I am teaching two courses in the Critical Studies Department of the California College of the Arts over the 2023 Fall semester.

The “The Post-Real” course addresses the following questions:

Do you know what is real or fake, factual or made up, truth or lies? Do you think we live with a shared reality, that reality is up to each individual, or that reality is an algorithm that has been hacked? Has what is real become wildly confusing as disinformation, alternative facts, or conspiracy theories increase? What does it mean to see deepfakes, chat bots, AI systems, virtual life forms, replicants, and counterfeits swarm across the digital and offline world?

In this course we examine how the technologies we make and use shape the real, who the players of the ‘reality business’ are, and how this matters in the choices we make in daily life.

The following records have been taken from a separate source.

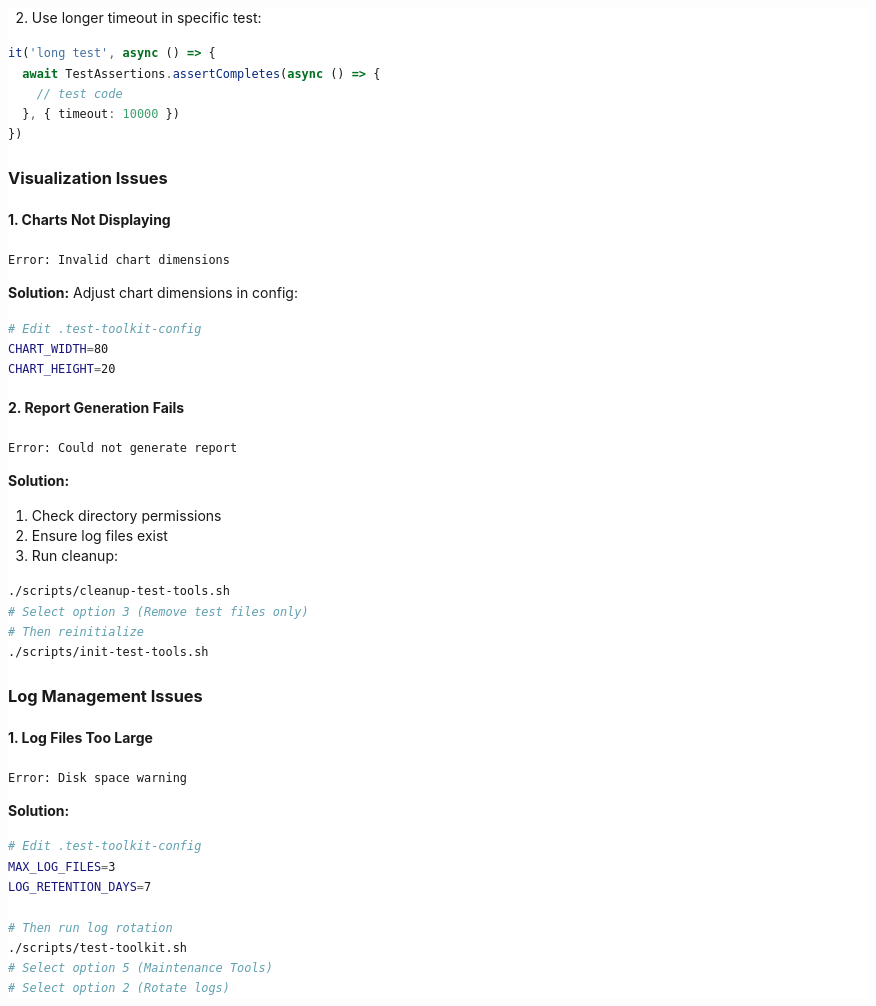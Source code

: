 2. Use longer timeout in specific test:
```typescript
it('long test', async () => {
  await TestAssertions.assertCompletes(async () => {
    // test code
  }, { timeout: 10000 })
})
```

### Visualization Issues

#### 1. Charts Not Displaying
```bash
Error: Invalid chart dimensions
```

**Solution:**
Adjust chart dimensions in config:
```bash
# Edit .test-toolkit-config
CHART_WIDTH=80
CHART_HEIGHT=20
```

#### 2. Report Generation Fails
```bash
Error: Could not generate report
```

**Solution:**
1. Check directory permissions
2. Ensure log files exist
3. Run cleanup:
```bash
./scripts/cleanup-test-tools.sh
# Select option 3 (Remove test files only)
# Then reinitialize
./scripts/init-test-tools.sh
```

### Log Management Issues

#### 1. Log Files Too Large
```bash
Error: Disk space warning
```

**Solution:**
```bash
# Edit .test-toolkit-config
MAX_LOG_FILES=3
LOG_RETENTION_DAYS=7

# Then run log rotation
./scripts/test-toolkit.sh
# Select option 5 (Maintenance Tools)
# Select option 2 (Rotate logs)
```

Over the semester, we will create artworks and short essays in response to texts, artistic works, films, animations, and performances by Indigenous, Afro-diasporic, Latinx, Asian and other global theorists and artists. This course provides foundational skills in critical analysis through hands-on assignments that improve how one communicates concepts and ideas.


The “Performing the Data Body” seminar addresses the following questions:

What is a data body, and why does this matter? Virtually everything we do can be collected as a data point. The volume of data collected about humans every single day is already 70 times what is held in the Library of Congress. Each of us has an external data body, and it is performing across AI, virtual life forms, robotics, social media and dataveillance databases, and ancestry DNA websites. Internally, we are made up of DNA, a genetic code so complex that if you stretched the coils out, they would reach twice the diameter of our Solar System.

How are our data bodies performing across time and space, who owns them, and what are they performing when we’re not paying attention, or even aware of their existence? Do our data bodies replicate us, misrepresent us, implicate us, and know us better than we know ourselves? This course explores the surprising and innovative ways that artists, body hackers, and scholars approach these questions through performance theory, body theory, and cyborg theory. This course is centered on critical readings and artworks by Indigenous, Afro-diasporic, Latinx, Asian, and other global theorists and artists.